Senior scams, including harassing robocalls and phone calls impersonating the government, cost older Americans nearly $3 billion a year and cause harm and anxiety for our seniors.
Last year, about seven million Americans reported being a victim of financial exploitation. In April 2022, Americans received more than 3.9 billion robocalls, keeping 2022 on pace to hit 48 billion robocalls for the full year and averaging roughly 4 billion robocalls a month.
Since 2013, more than 16,000 taxpayers have lost more than $83 million total from scammers impersonating IRS officials.
Gottheimer’s Senior Security Strategy takes three key steps to help protect older Americans in New Jersey and nationwide from getting scammed out of their hard-earned money.
Gottheimer’s Senior Security Strategy:
This week, the U.S. House of Representatives is set to vote on Gottheimer’s bipartisan legislation, the Empowering States to Protect Seniors from Bad Actors Act. The bill will create a new Senior Investor Protection Grant Program to support state enforcement agencies and task forces charged with protecting and educating seniors on financial fraud. They will be able to hire additional investigative staff, invest in equipment and training for law enforcement, and educate seniors on financial scams. Senators Chris Van Hollen, Tim Scott, Raphael Warnock, and Cynthia Lummis have already introduced the bipartisan companion bill in the Senate.
Gottheimer’s new legislation set for a vote this week builds on his bipartisan, bicameral legislation, the Senior Security Act, which passed the House last year. The Senior Security Act will create a Senior Investor Taskforce at the Securities and Exchange Commission (SEC) that will exclusively focus on how seniors are being targeted by fraudsters who seek to take financial advantage of them. Every two years, the Taskforce will submit a report to Congress outlining trends and innovations — like robocalls and voice spoofing — that are impacting senior investors, helping us stay ahead of changes in financial scams as they arise. It was introduced in the Senate by Senator Kyrsten Sinema, and Gottheimer is urging his colleagues in the Senate to take immediate action to give seniors the critical tools needed to fight scammers.

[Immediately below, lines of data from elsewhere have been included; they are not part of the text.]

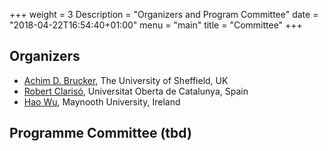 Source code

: +++
weight = 3
Description = "Organizers and Program Committee"
date = "2018-04-22T16:54:40+01:00"
menu = "main"
title = "Committee"
+++

## Organizers

* [Achim D. Brucker](https://www.brucker.ch/), The University of Sheffield, UK
* [Robert Clarisó](http://www.uoc.edu/webs/rclariso/CA/curriculum/index.html), Universitat Oberta de Catalunya, Spain
* [Hao Wu](http://www.cs.nuim.ie/~haowu/), Maynooth University, Ireland

## Programme Committee (tbd)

In a letter, Gottheimer will ask the FCC which phone companies have and have not yet implemented anti-robocall technology required by the bipartisan TRACED Act, which he helped pass into law. Gottheimer is urging the FCC to take immediate action against non-compliant phone companies that missed last year’s deadline for large carriers and still have not fully implemented new robocall-fighting technology. Some phone companies have not adopted the anti-robocall technology required by law, or have only partially implemented the technology.

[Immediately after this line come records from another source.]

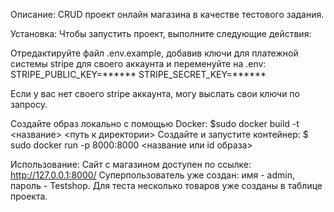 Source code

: Описание:
CRUD проект онлайн магазина в качестве тестового задания.

Установка:
Чтобы запустить проект, выполните следующие действия:

Отредактируйте файл .env.example, добавив ключи для платежной системы stripe для своего аккаунта и переменуйте на .env:
STRIPE_PUBLIC_KEY=******
STRIPE_SECRET_KEY=******

Если у вас нет своего stripe аккаунта, могу выслать свои ключи по запросу.

Создайте образ локально с помощью Docker: $sudo docker build -t <название> <путь к директории>
Создайте и запустите контейнер: $ sudo docker run -p 8000:8000 <название или id образа>

Использование:
Сайт с магазином доступен по ссылке: http://127.0.0.1:8000/
Суперпользователь уже создан: имя - admin, пароль - Testshop. 
Для теста несколько товаров уже созданы в таблице проекта.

“Millions of seniors across the country, including my own mother, have been the victims of financial scams, and far too many have been cheated out of their retirement savings. Every few weeks, when I get a call from someone who fell prey to a shameless huckster, there’s often a robocall somewhere involved in that scam,” said Congressman Josh Gottheiemer (NJ-5). “Our seniors should be spending time with their kids, grandkids, and friends — not staying up late at night worrying about whether someone is preying on their retirement nest egg. Seniors need a cop on the beat and we’re here today to do something about it.”